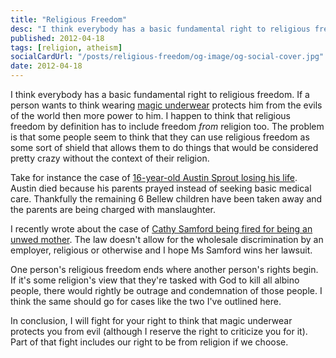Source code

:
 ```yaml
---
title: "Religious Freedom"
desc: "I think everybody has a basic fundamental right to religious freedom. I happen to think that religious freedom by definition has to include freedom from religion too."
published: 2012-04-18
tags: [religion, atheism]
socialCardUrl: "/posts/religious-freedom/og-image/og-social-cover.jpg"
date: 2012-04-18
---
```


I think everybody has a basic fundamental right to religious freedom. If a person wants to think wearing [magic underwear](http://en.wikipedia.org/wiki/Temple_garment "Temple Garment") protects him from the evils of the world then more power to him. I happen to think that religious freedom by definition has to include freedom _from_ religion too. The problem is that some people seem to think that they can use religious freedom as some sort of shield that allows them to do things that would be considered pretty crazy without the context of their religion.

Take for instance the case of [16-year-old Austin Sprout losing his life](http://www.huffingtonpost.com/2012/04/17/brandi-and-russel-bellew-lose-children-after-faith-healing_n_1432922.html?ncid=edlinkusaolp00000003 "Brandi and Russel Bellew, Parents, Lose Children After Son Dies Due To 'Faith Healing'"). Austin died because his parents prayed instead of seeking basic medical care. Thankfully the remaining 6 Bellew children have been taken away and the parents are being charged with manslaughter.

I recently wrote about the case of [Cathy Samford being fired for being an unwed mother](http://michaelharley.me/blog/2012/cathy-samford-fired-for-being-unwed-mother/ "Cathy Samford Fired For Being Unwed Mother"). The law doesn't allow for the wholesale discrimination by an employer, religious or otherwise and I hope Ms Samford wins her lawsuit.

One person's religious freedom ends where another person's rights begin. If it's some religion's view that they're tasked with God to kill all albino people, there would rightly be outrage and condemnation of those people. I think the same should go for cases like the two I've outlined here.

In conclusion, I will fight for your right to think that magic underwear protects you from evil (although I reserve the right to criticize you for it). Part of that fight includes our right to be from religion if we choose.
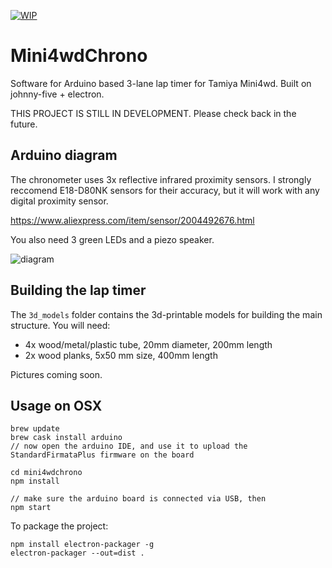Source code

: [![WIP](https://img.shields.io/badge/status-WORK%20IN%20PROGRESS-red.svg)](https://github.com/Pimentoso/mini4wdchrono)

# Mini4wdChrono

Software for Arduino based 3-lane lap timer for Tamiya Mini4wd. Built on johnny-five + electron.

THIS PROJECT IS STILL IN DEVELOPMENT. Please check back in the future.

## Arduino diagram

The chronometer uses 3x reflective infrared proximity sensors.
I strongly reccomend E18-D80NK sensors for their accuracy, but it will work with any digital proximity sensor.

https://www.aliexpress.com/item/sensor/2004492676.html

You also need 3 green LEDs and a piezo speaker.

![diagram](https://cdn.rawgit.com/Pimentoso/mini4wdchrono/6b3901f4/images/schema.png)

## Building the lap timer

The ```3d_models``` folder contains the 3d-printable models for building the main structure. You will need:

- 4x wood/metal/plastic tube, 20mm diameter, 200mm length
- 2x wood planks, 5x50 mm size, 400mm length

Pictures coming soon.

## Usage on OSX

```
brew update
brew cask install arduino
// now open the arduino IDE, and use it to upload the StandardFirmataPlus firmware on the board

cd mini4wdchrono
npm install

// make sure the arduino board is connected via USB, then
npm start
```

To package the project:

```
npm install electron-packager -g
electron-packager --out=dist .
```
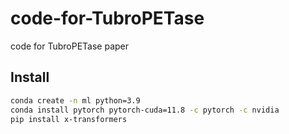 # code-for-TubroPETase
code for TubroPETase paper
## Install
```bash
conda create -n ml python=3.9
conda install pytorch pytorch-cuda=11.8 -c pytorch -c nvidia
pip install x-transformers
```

______

» **Exercise directions**: Please go line by line through the records above, copying each one that holds the string "https".

» **Reply**:
: [![WIP](https://img.shields.io/badge/status-WORK%20IN%20PROGRESS-red.svg)](https://github.com/Pimentoso/mini4wdchrono)
https://www.aliexpress.com/item/sensor/2004492676.html
![diagram](https://cdn.rawgit.com/Pimentoso/mini4wdchrono/6b3901f4/images/schema.png)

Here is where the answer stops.